Strickland says Israel's holy site closure is moral collapse

Tuesday, March 31, 2026 · from 2 podcasts
  • Israel's Palm Sunday closure of the Church of the Holy Sepulcher is condemned as a shift to 'totalitarian' power.
  • Bishop Strickland argues large-scale civilian destruction is never morally justifiable, calling it a moral aberration.
  • The act is framed as state suppression of religious truth and a failure of just war doctrine.

When the Church of the Holy Sepulcher closes on Palm Sunday, a site that remained open through two world wars, it’s a political statement with theological weight. On The Tucker Carlson Show, Bishop Strickland framed the Israeli action not as security but as a 'moral aberration,' where state power overrides sacred space. He argued the closure signals a regime moving from moral authority to totalitarian power, threatened by the truth of a non-violent savior.

Strickland anchored his critique in just war doctrine, asserting that the large-scale destruction of civilian life is never morally justifiable.

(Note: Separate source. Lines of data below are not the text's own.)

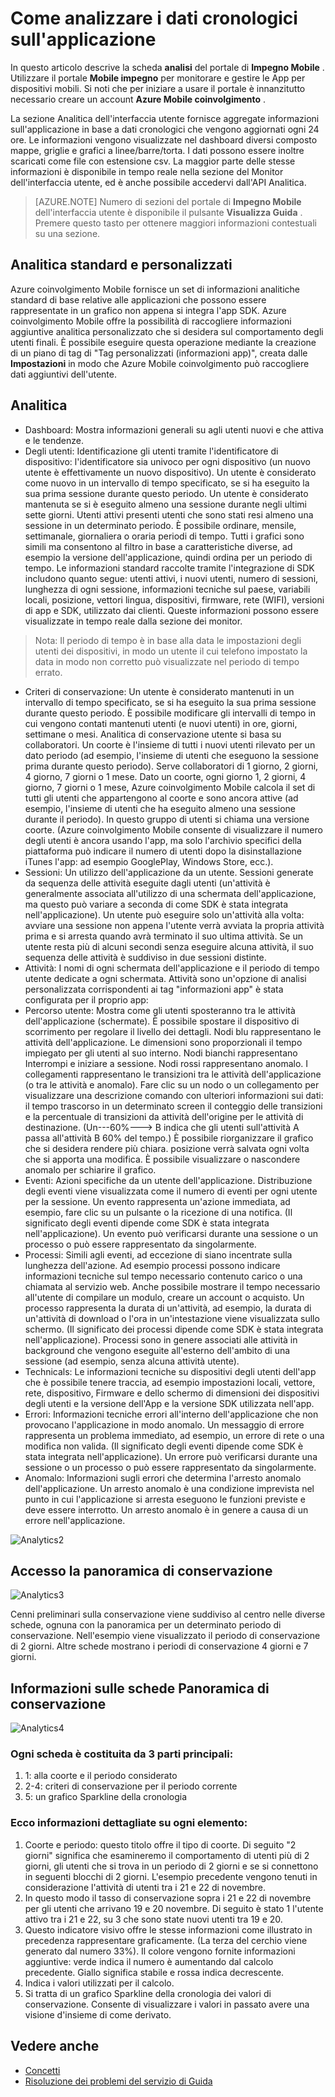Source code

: <properties
   pageTitle="Interfaccia utente di Azure impegno per dispositivi mobili - Analitica"
   description="Informazioni su come analizzare i dati cronologici sull'applicazione con coinvolgimento di Azure Mobile"
   services="mobile-engagement"
   documentationCenter=""
   authors="piyushjo"
   manager="dwrede"
   editor=""/>

<tags
   ms.service="mobile-engagement"
   ms.devlang="na"
   ms.topic="article"
   ms.tgt_pltfrm="mobile-multiple"
   ms.workload="mobile"
   ms.date="08/19/2016"
   ms.author="piyushjo"/>

# <a name="how-to-analyze-historical-data-about-your-application"></a>Come analizzare i dati cronologici sull'applicazione

In questo articolo descrive la scheda **analisi** del portale di **Impegno Mobile** . Utilizzare il portale **Mobile impegno** per monitorare e gestire le App per dispositivi mobili. Si noti che per iniziare a usare il portale è innanzitutto necessario creare un account **Azure Mobile coinvolgimento** .


La sezione Analitica dell'interfaccia utente fornisce aggregate informazioni sull'applicazione in base a dati cronologici che vengono aggiornati ogni 24 ore. Le informazioni vengono visualizzate nel dashboard diversi composto mappe, griglie e grafici a linee/barre/torta. I dati possono essere inoltre scaricati come file con estensione csv. La maggior parte delle stesse informazioni è disponibile in tempo reale nella sezione del Monitor dell'interfaccia utente, ed è anche possibile accedervi dall'API Analitica.

>[AZURE.NOTE] Numero di sezioni del portale di **Impegno Mobile** dell'interfaccia utente è disponibile il pulsante **Visualizza Guida** . Premere questo tasto per ottenere maggiori informazioni contestuali su una sezione.

## <a name="standard-and-custom-analytics"></a>Analitica standard e personalizzati

Azure coinvolgimento Mobile fornisce un set di informazioni analitiche standard di base relative alle applicazioni che possono essere rappresentate in un grafico non appena si integra l'app SDK. Azure coinvolgimento Mobile offre la possibilità di raccogliere informazioni aggiuntive analitica personalizzato che si desidera sul comportamento degli utenti finali. È possibile eseguire questa operazione mediante la creazione di un piano di tag di "Tag personalizzati (informazioni app)", creata dalle **Impostazioni** in modo che Azure Mobile coinvolgimento può raccogliere dati aggiuntivi dell'utente.



## <a name="analytics"></a>Analitica
- Dashboard: Mostra informazioni generali su agli utenti nuovi e che attiva e le tendenze.
- Degli utenti: Identificazione gli utenti tramite l'identificatore di dispositivo: l'identificatore sia univoco per ogni dispositivo (un nuovo utente è effettivamente un nuovo dispositivo). Un utente è considerato come nuovo in un intervallo di tempo specificato, se si ha eseguito la sua prima sessione durante questo periodo. Un utente è considerato mantenuta se si è eseguito almeno una sessione durante negli ultimi sette giorni. Utenti attivi presenti utenti che sono stati resi almeno una sessione in un determinato periodo. È possibile ordinare, mensile, settimanale, giornaliera o oraria periodi di tempo. Tutti i grafici sono simili ma consentono al filtro in base a caratteristiche diverse, ad esempio la versione dell'applicazione, quindi ordina per un periodo di tempo. Le informazioni standard raccolte tramite l'integrazione di SDK includono quanto segue: utenti attivi, i nuovi utenti, numero di sessioni, lunghezza di ogni sessione, informazioni tecniche sul paese, variabili locali, posizione, vettori lingua, dispositivi, firmware, rete (WIFI), versioni di app e SDK, utilizzato dai clienti. Queste informazioni possono essere visualizzate in tempo reale dalla sezione dei monitor.

> Nota: Il periodo di tempo è in base alla data le impostazioni degli utenti dei dispositivi, in modo un utente il cui telefono impostato la data in modo non corretto può visualizzate nel periodo di tempo errato.

- Criteri di conservazione: Un utente è considerato mantenuti in un intervallo di tempo specificato, se si ha eseguito la sua prima sessione durante questo periodo. È possibile modificare gli intervalli di tempo in cui vengono contati mantenuti utenti (e nuovi utenti) in ore, giorni, settimane o mesi. Analitica di conservazione utente si basa su collaboratori. Un coorte è l'insieme di tutti i nuovi utenti rilevato per un dato periodo (ad esempio, l'insieme di utenti che eseguono la sessione prima durante questo periodo). Serve collaboratori di 1 giorno, 2 giorni, 4 giorno, 7 giorni o 1 mese. Dato un coorte, ogni giorno 1, 2 giorni, 4 giorno, 7 giorni o 1 mese, Azure coinvolgimento Mobile calcola il set di tutti gli utenti che appartengono al coorte e sono ancora attive (ad esempio, l'insieme di utenti che ha eseguito almeno una sessione durante il periodo). In questo gruppo di utenti si chiama una versione coorte. (Azure coinvolgimento Mobile consente di visualizzare il numero degli utenti è ancora usando l'app, ma solo l'archivio specifici della piattaforma può indicare il numero di utenti dopo la disinstallazione iTunes l'app: ad esempio GooglePlay, Windows Store, ecc.).
- Sessioni: Un utilizzo dell'applicazione da un utente. Sessioni generate da sequenza delle attività eseguite dagli utenti (un'attività è generalmente associata all'utilizzo di una schermata dell'applicazione, ma questo può variare a seconda di come SDK è stata integrata nell'applicazione). Un utente può eseguire solo un'attività alla volta: avviare una sessione non appena l'utente verrà avviata la propria attività prima e si arresta quando avrà terminato il suo ultima attività. Se un utente resta più di alcuni secondi senza eseguire alcuna attività, il suo sequenza delle attività è suddiviso in due sessioni distinte.
- Attività: I nomi di ogni schermata dell'applicazione e il periodo di tempo utente dedicate a ogni schermata. Attività sono un'opzione di analisi personalizzata corrispondenti ai tag "informazioni app" è stata configurata per il proprio app:
- Percorso utente: Mostra come gli utenti sposteranno tra le attività dell'applicazione (schermate). È possibile spostare il dispositivo di scorrimento per regolare il livello dei dettagli. Nodi blu rappresentano le attività dell'applicazione. Le dimensioni sono proporzionali il tempo impiegato per gli utenti al suo interno. Nodi bianchi rappresentano Interrompi e iniziare a sessione. Nodi rossi rappresentano anomalo. I collegamenti rappresentano le transizioni tra le attività dell'applicazione (o tra le attività e anomalo). Fare clic su un nodo o un collegamento per visualizzare una descrizione comando con ulteriori informazioni sui dati: il tempo trascorso in un determinato screen il conteggio delle transizioni e la percentuale di transizioni da attività dell'origine per le attività di destinazione. (Un---60%---> B indica che gli utenti sull'attività A passa all'attività B 60% del tempo.) È possibile riorganizzare il grafico che si desidera rendere più chiara. posizione verrà salvata ogni volta che si apporta una modifica. È possibile visualizzare o nascondere anomalo per schiarire il grafico.
- Eventi: Azioni specifiche da un utente dell'applicazione. Distribuzione degli eventi viene visualizzata come il numero di eventi per ogni utente per la sessione. Un evento rappresenta un'azione immediata, ad esempio, fare clic su un pulsante o la ricezione di una notifica. (Il significato degli eventi dipende come SDK è stata integrata nell'applicazione). Un evento può verificarsi durante una sessione o un processo o può essere rappresentato da singolarmente.
- Processi: Simili agli eventi, ad eccezione di siano incentrate sulla lunghezza dell'azione. Ad esempio processi possono indicare informazioni tecniche sul tempo necessario contenuto carico o una chiamata al servizio web. Anche possibile mostrare il tempo necessario all'utente di compilare un modulo, creare un account o acquisto. Un processo rappresenta la durata di un'attività, ad esempio, la durata di un'attività di download o l'ora in un'intestazione viene visualizzata sullo schermo. (Il significato dei processi dipende come SDK è stata integrata nell'applicazione). Processi sono in genere associati alle attività in background che vengono eseguite all'esterno dell'ambito di una sessione (ad esempio, senza alcuna attività utente).
- Technicals: Le informazioni tecniche su dispositivi degli utenti dell'app che è possibile tenere traccia, ad esempio impostazioni locali, vettore, rete, dispositivo, Firmware e dello schermo di dimensioni dei dispositivi degli utenti e la versione dell'App e la versione SDK utilizzata nell'app.
- Errori: Informazioni tecniche errori all'interno dell'applicazione che non provocano l'applicazione in modo anomalo. Un messaggio di errore rappresenta un problema immediato, ad esempio, un errore di rete o una modifica non valida. (Il significato degli eventi dipende come SDK è stata integrata nell'applicazione). Un errore può verificarsi durante una sessione o un processo o può essere rappresentato da singolarmente.
- Anomalo: Informazioni sugli errori che determina l'arresto anomalo dell'applicazione. Un arresto anomalo è una condizione imprevista nel punto in cui l'applicazione si arresta eseguono le funzioni previste e deve essere interrotto. Un arresto anomalo è in genere a causa di un errore nell'applicazione.

![Analytics2][11]

## <a name="accessing-the-retention-overview"></a>Accesso la panoramica di conservazione
![Analytics3][12]

Cenni preliminari sulla conservazione viene suddiviso al centro nelle diverse schede, ognuna con la panoramica per un determinato periodo di conservazione. Nell'esempio viene visualizzato il periodo di conservazione di 2 giorni. Altre schede mostrano i periodi di conservazione 4 giorni e 7 giorni.

## <a name="understanding-the-retention-overview-cards"></a>Informazioni sulle schede Panoramica di conservazione
![Analytics4][13]

### <a name="each-card-is-composed-of-3-main-parts"></a>Ogni scheda è costituita da 3 parti principali:
1. 1: alla coorte e il periodo considerato
2. 2-4: criteri di conservazione per il periodo corrente
3. 5: un grafico Sparkline della cronologia

### <a name="here-is-detailed-information-about-each-element"></a>Ecco informazioni dettagliate su ogni elemento:
1.    Coorte e periodo: questo titolo offre il tipo di coorte. Di seguito "2 giorni" significa che esamineremo il comportamento di utenti più di 2 giorni, gli utenti che si trova in un periodo di 2 giorni e se si connettono in seguenti blocchi di 2 giorni. L'esempio precedente vengono tenuti in considerazione l'attività di utenti tra i 21 e 22 di novembre.
2.    In questo modo il tasso di conservazione sopra i 21 e 22 di novembre per gli utenti che arrivano 19 e 20 novembre. Di seguito è stato 1 l'utente attivo tra i 21 e 22, su 3 che sono state nuovi utenti tra 19 e 20.
3.    Questo indicatore visivo offre le stesse informazioni come illustrato in precedenza rappresentare graficamente. (La terza del cerchio viene generato dal numero 33%). Il colore vengono fornite informazioni aggiuntive: verde indica il numero è aumentando dal calcolo precedente. Giallo significa stabile e rossa indica decrescente.
4.    Indica i valori utilizzati per il calcolo.
5.    Si tratta di un grafico Sparkline della cronologia dei valori di conservazione. Consente di visualizzare i valori in passato avere una visione d'insieme di come derivato.


## <a name="see-also"></a>Vedere anche

- [Concetti][Link 6]
- [Risoluzione dei problemi del servizio di Guida][Link 24]

<!--Image references-->
[1]: ./media/mobile-engagement-user-interface-navigation/navigation1.png
[2]: ./media/mobile-engagement-user-interface-home/home1.png
[3]: ./media/mobile-engagement-user-interface-home/home2.png
[4]: ./media/mobile-engagement-user-interface-home/home3.png
[5]: ./media/mobile-engagement-user-interface-home/home4.png
[6]: ./media/mobile-engagement-user-interface-home/home5.png
[7]: ./media/mobile-engagement-user-interface-my-account/myaccount1.png
[8]: ./media/mobile-engagement-user-interface-my-account/myaccount2.png
[9]: ./media/mobile-engagement-user-interface-my-account/myaccount3.png
[10]: ./media/mobile-engagement-user-interface-analytics/analytics1.png
[11]: ./media/mobile-engagement-user-interface-analytics/analytics2.png
[12]: ./media/mobile-engagement-user-interface-analytics/analytics3.png
[13]: ./media/mobile-engagement-user-interface-analytics/analytics4.png
[14]: ./media/mobile-engagement-user-interface-monitor/monitor1.png
[15]: ./media/mobile-engagement-user-interface-monitor/monitor2.png
[16]: ./media/mobile-engagement-user-interface-monitor/monitor3.png
[17]: ./media/mobile-engagement-user-interface-monitor/monitor4.png
[18]: ./media/mobile-engagement-user-interface-reach/reach1.png
[19]: ./media/mobile-engagement-user-interface-reach/reach2.png
[20]: ./media/mobile-engagement-user-interface-reach-campaign/Reach-Campaign1.png
[21]: ./media/mobile-engagement-user-interface-reach-campaign/Reach-Campaign2.png
[22]: ./media/mobile-engagement-user-interface-reach-campaign/Reach-Campaign3.png
[23]: ./media/mobile-engagement-user-interface-reach-campaign/Reach-Campaign4.png
[24]: ./media/mobile-engagement-user-interface-reach-campaign/Reach-Campaign5.png
[25]: ./media/mobile-engagement-user-interface-reach-campaign/Reach-Campaign6.png
[26]: ./media/mobile-engagement-user-interface-reach-campaign/Reach-Campaign7.png
[27]: ./media/mobile-engagement-user-interface-reach-campaign/Reach-Campaign8.png
[28]: ./media/mobile-engagement-user-interface-reach-campaign/Reach-Campaign9.png
[29]: ./media/mobile-engagement-user-interface-reach-criterion/Reach-Criterion1.png
[30]: ./media/mobile-engagement-user-interface-reach-content/Reach-Content1.png
[31]: ./media/mobile-engagement-user-interface-reach-content/Reach-Content2.png
[32]: ./media/mobile-engagement-user-interface-reach-content/Reach-Content3.png
[33]: ./media/mobile-engagement-user-interface-reach-content/Reach-Content4.png
[34]: ./media/mobile-engagement-user-interface-dashboard/dashboard1.png
[35]: ./media/mobile-engagement-user-interface-segments/segments1.png
[36]: ./media/mobile-engagement-user-interface-segments/segments2.png
[37]: ./media/mobile-engagement-user-interface-segments/segments3.png
[38]: ./media/mobile-engagement-user-interface-segments/segments4.png
[39]: ./media/mobile-engagement-user-interface-segments/segments5.png
[40]: ./media/mobile-engagement-user-interface-segments/segments6.png
[41]: ./media/mobile-engagement-user-interface-segments/segments7.png
[42]: ./media/mobile-engagement-user-interface-segments/segments8.png
[43]: ./media/mobile-engagement-user-interface-segments/segments9.png
[44]: ./media/mobile-engagement-user-interface-segments/segments10.png
[45]: ./media/mobile-engagement-user-interface-segments/segments11.png
[46]: ./media/mobile-engagement-user-interface-settings/settings1.png
[47]: ./media/mobile-engagement-user-interface-settings/settings2.png
[48]: ./media/mobile-engagement-user-interface-settings/settings3.png
[49]: ./media/mobile-engagement-user-interface-settings/settings4.png
[50]: ./media/mobile-engagement-user-interface-settings/settings5.png
[51]: ./media/mobile-engagement-user-interface-settings/settings6.png
[52]: ./media/mobile-engagement-user-interface-settings/settings7.png
[53]: ./media/mobile-engagement-user-interface-settings/settings8.png
[54]: ./media/mobile-engagement-user-interface-settings/settings9.png
[55]: ./media/mobile-engagement-user-interface-settings/settings10.png
[56]: ./media/mobile-engagement-user-interface-settings/settings11.png
[57]: ./media/mobile-engagement-user-interface-settings/settings12.png
[58]: ./media/mobile-engagement-user-interface-settings/settings13.png

<!--Link references-->
[Link 1]: mobile-engagement-user-interface.md
[Link 2]: mobile-engagement-troubleshooting-guide.md
[Link 3]: mobile-engagement-how-tos.md
[Link 4]: http://go.microsoft.com/fwlink/?LinkID=525553
[Link 5]: http://go.microsoft.com/fwlink/?LinkID=525554
[Link 6]: http://go.microsoft.com/fwlink/?LinkId=525555
[Link 7]: https://account.windowsazure.com/PreviewFeatures
[Link 8]: https://social.msdn.microsoft.com/Forums/azure/home?forum=azuremobileengagement
[Link 9]: http://azure.microsoft.com/services/mobile-engagement/
[Link 10]: http://azure.microsoft.com/documentation/services/mobile-engagement/
[Link 11]: http://azure.microsoft.com/pricing/details/mobile-engagement/
[Link 12]: mobile-engagement-user-interface-navigation.md
[Link 13]: mobile-engagement-user-interface-home.md
[Link 14]: mobile-engagement-user-interface-my-account.md
[Link 15]: mobile-engagement-user-interface-analytics.md
[Link 16]: mobile-engagement-user-interface-monitor.md
[Link 17]: mobile-engagement-user-interface-reach.md
[Link 18]: mobile-engagement-user-interface-segments.md
[Link 19]: mobile-engagement-user-interface-dashboard.md
[Link 20]: mobile-engagement-user-interface-settings.md
[Link 21]: mobile-engagement-troubleshooting-guide-analytics.md
[Link 22]: mobile-engagement-troubleshooting-guide-apis.md
[Link 23]: mobile-engagement-troubleshooting-guide-push-reach.md
[Link 24]: mobile-engagement-troubleshooting-guide-service.md
[Link 25]: mobile-engagement-troubleshooting-guide-sdk.md
[Link 26]: mobile-engagement-troubleshooting-guide-sr-info.md
[Link 27]: ../mobile-engagement-how-tos-first-push.md
[Link 28]: ../mobile-engagement-how-tos-test-campaign.md
[Link 29]: ../mobile-engagement-how-tos-personalize-push.md
[Link 30]: ../mobile-engagement-how-tos-differentiate-push.md
[Link 31]: ../mobile-engagement-how-tos-schedule-campaign.md
[Link 32]: ../mobile-engagement-how-tos-text-view.md
[Link 33]: ../mobile-engagement-how-tos-web-view.md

He dismissed terms like 'collateral damage' as semantic tools to harden hearts. The parallel closure of Christian sites while synagogues remained open, noted by Tucker Carlson, underscored a selective enforcement Strickland sees as ideologically driven.

Bishop Strickland, The Tucker Carlson Show:

- The large-scale destruction of civilian life is never morally justifiable by any nation, by any entity, for any reason.

- Truth is threatening.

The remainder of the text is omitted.